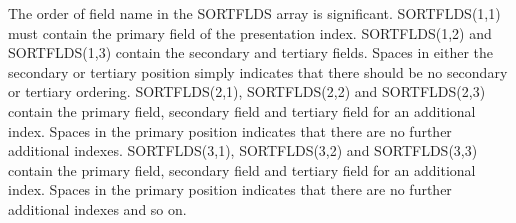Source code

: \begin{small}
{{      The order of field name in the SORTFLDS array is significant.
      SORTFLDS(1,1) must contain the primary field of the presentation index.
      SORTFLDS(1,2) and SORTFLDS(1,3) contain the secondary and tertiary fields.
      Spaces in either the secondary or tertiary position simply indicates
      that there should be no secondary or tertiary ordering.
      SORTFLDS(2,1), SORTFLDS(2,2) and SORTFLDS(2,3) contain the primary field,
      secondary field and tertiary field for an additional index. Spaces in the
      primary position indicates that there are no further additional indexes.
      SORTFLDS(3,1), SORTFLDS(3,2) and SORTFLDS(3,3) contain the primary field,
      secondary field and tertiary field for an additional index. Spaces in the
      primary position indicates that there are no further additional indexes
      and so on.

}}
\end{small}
═══
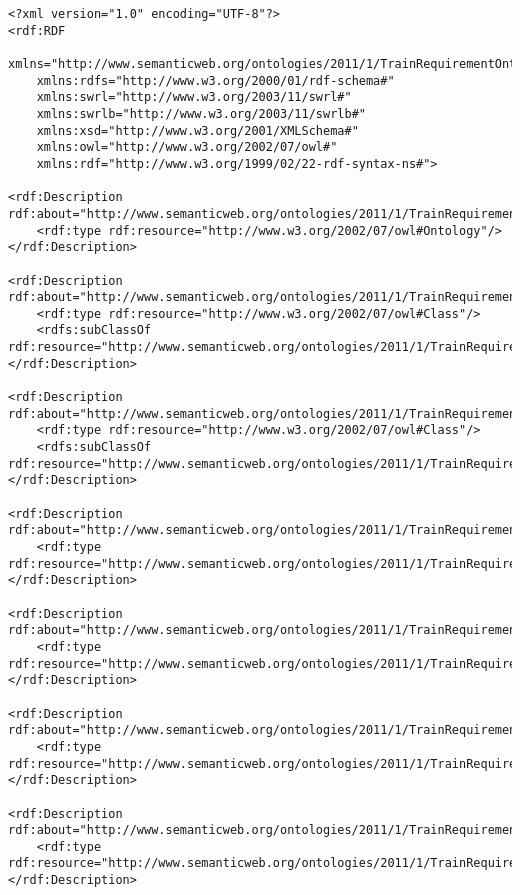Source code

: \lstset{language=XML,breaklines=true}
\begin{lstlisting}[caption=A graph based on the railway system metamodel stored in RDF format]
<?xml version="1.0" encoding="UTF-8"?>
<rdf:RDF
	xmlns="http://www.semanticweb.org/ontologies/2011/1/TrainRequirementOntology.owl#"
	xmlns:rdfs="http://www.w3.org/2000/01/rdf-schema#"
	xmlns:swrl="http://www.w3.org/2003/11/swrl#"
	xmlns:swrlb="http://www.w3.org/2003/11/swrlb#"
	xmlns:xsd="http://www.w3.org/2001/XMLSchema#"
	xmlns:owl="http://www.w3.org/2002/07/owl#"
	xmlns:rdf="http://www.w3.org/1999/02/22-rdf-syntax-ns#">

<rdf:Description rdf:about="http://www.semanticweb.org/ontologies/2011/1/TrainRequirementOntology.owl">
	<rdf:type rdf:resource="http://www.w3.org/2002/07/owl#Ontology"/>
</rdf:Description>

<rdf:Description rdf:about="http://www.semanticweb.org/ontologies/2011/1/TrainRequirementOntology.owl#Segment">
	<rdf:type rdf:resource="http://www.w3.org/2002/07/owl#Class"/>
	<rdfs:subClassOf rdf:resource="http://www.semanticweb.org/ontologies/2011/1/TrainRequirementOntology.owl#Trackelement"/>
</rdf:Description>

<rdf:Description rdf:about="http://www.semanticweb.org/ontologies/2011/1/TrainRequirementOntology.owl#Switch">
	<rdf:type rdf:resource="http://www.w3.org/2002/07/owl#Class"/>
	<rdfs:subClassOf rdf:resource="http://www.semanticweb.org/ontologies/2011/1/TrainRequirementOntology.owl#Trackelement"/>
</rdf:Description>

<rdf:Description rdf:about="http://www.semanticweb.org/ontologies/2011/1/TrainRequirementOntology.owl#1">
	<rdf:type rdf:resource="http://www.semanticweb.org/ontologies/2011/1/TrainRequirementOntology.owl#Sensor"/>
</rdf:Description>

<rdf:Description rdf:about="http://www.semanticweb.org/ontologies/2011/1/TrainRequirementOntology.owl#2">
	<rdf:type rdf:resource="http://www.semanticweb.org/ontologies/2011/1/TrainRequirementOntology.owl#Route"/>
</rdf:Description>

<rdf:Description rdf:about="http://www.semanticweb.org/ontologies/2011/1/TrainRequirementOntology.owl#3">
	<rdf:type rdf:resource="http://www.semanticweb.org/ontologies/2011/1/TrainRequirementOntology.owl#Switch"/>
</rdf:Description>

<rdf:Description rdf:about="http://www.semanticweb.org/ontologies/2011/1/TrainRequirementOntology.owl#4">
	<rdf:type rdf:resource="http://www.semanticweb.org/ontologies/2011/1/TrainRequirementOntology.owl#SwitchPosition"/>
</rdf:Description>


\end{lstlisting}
═══
The problem:
Where a line in the material contains "additional", copy that line.

Answer section:
      secondary field and tertiary field for an additional index. Spaces in the
      primary position indicates that there are no further additional indexes.
      secondary field and tertiary field for an additional index. Spaces in the
      primary position indicates that there are no further additional indexes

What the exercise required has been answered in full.